Dwa różne stanowiska sądów

Część sądów administracyjnych po rozpoznaniu skarg kierowców uznawała, że "starosta opiera decyzję wyłącznie na informacji od policji, która ma charakter dokumentu urzędowego". Według tego stanowiska, starosta nie jest uprawniony do weryfikowania przypisanego kierowcy wykroczenia pod względem merytorycznym. Nie może np. powoływać ani z urzędu, ani na wniosek dowodów weryfikujących informacje policji. Do odebrania prawa jazdy nie jest zaś konieczne prawomocne skazanie sprawcy - podnosi RPO. 

Czytaj: NSA: Zatrzymanie prawa jazdy jest automatyczne, choćby kierowca faktycznie nie przekroczył prędkości 50km/h

Z kolei według innych orzeczeń - na które się powołuje RPO - gdy "kierowca zaprzecza przekroczeniu prędkości i odmawia przyjęcia mandatu, decyzja starosty nie może opierać się wyłącznie na notatce policji". - Decydujące ma być wtedy rozstrzygnięcie w sprawie o wykroczenie w związku z odmową przyjęcia mandatu i do takiego rozstrzygnięcia starosta powinien zawiesić swoje postępowanie - dodaje Rzecznik. 

Rozprawa przed NSA

W czasie rozprawy przed Naczelnym Sądem Administracyjnym prokurator Prokuratury Okręgowej w Toruniu Przemysław Słupiński, delegowany do Prokuratury Krajowej, był przeciwnego zdania niż Rzecznik. Przekonywał, że poprawka miała na celu zwiększenie bezpieczeństwa na drogach. Przyjęcie uchwały, jaką proponuje Rzecznik, byłoby osłabieniem funkcji prewencyjnej zakazu rozwijania zbyt dużej prędkości na terenie zabudowanym.

Natomiast dr Grzegorz Heleniak, reprezentujący RPO, potwierdził, że w postępowaniu przed starostą kierowca nie ma żadnych gwarancji procesowych.

NSA: prewencja i bezpieczeństwo przede wszystkim

Naczelny Sąd Administracyjny orzekł, że podstawą wydania decyzji o zatrzymaniu prawa jazdy według art. 102 ust. 2 pkt 4 ustawy o kierujących jest informacja o popełnieniu naruszenia o przekroczeniu prędkości lub prawomocne orzeczenie.

- Te dwie okoliczności są podstawą do wydania decyzji administracyjnej o zatrzymaniu przez starostę prawa jazdy - powiedział sędzia Jacek Chlebny. - Taka wykładnia przepisów jest podyktowana celem ustawy. Dlaczego doszło do nowelizacji Prawa o ruchu drogowym i jaki jest cel zatrzymania dokumentu? Cel przyjęcia tych regulacji to przyczynienie się do większej dyscypliny przestrzegania przepisów przez kierowców, choćby wzbudzenie obawy przed utartą dokumentu - dodał.

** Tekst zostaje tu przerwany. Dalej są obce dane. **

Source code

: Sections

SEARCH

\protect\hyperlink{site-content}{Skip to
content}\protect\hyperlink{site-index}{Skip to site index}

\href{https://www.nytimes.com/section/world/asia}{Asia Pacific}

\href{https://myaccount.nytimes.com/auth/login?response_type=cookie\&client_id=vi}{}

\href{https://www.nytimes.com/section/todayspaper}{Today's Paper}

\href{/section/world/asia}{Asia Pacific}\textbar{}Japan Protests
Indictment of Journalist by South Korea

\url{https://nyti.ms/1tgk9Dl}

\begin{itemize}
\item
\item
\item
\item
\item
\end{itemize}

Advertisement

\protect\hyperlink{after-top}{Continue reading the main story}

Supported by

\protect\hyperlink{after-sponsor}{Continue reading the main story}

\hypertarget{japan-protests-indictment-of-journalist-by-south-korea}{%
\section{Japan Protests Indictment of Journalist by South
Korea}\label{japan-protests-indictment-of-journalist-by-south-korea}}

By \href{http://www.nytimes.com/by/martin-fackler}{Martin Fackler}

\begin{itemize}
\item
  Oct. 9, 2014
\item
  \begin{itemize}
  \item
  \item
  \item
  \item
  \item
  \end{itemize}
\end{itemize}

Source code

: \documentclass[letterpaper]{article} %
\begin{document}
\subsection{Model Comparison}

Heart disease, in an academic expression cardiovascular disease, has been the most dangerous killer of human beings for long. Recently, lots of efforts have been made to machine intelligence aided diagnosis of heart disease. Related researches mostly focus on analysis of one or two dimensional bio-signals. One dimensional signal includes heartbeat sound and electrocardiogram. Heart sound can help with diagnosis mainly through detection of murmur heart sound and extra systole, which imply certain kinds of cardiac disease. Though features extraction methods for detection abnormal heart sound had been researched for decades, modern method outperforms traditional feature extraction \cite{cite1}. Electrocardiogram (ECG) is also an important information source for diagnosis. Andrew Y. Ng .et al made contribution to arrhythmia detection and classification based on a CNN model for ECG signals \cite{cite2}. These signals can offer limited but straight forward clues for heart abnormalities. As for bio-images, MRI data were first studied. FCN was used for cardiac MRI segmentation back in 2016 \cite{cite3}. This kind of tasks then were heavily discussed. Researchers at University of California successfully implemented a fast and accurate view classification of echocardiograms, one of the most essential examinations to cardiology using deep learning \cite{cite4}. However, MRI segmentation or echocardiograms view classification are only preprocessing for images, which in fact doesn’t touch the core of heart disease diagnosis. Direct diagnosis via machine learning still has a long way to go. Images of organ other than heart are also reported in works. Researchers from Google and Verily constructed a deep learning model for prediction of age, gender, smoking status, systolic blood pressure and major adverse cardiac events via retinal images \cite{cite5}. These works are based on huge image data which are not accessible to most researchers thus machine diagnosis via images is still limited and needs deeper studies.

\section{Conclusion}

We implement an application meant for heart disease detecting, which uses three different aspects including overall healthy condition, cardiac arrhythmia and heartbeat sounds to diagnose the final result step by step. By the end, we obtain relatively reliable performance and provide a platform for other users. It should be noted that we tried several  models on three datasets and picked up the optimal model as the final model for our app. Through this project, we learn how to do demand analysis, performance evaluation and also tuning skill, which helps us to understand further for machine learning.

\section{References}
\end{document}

Zatrzymanie prawa jazdy w oparciu o art. 102 ust. 2 pkt 4 ustawy realizuje cel prewencyjny, zabezpieczający. Służy bezpieczeństwu obywateli, ochronie ich życia i zdrowia - dodał NSA.

NSA odniósł się do orzeczenia Trybunału Konstytucyjnego z 11 października 2016 r. o sygnaturze K 24/15. Według Trybunału w zakresie, w jakim przewiduje stosowanie wobec tej samej osoby, za ten sam czyn, sankcji administracyjnej w postaci zatrzymania prawa jazdy i odpowiedzialności prawnokarnej za wykroczenie, jest zgodny z art. 2 Konstytucji.

Postępowanie wyjaśniające starosty

Ponadto TK stwierdził, że w zakresie, w jakim nie przewiduje sytuacji usprawiedliwiających – ze względu na stan wyższej konieczności – kierowanie pojazdem z przekroczeniem dopuszczalnej prędkości o więcej niż 50 km/h na obszarze zabudowanym, jest niezgodne z art. 2 i art. 45 ust. 1 Konstytucji. Przepisu o odebraniu prawa jazdy nie stosuje się, jeśli kierujący był w stanie wyższej konieczności - dodał TK.

- W tym zakresie starosta powinien prowadzić postępowanie wyjaśniające - podkreślił sędzia Chlebny. - Decyzja starosty podlega sądowej kontroli. Zatrzymanie prawa jazdy jest tymczasowe, trwa 3 miesiące, więc zawieszenie postępowania administracyjnego do zakończenia procesu karnego byłoby niesłuszne - dodał.

 

Sygnatura akt I OPS 3/18, uchwała 7 sędziów NSA z 1 lipca 2019 r.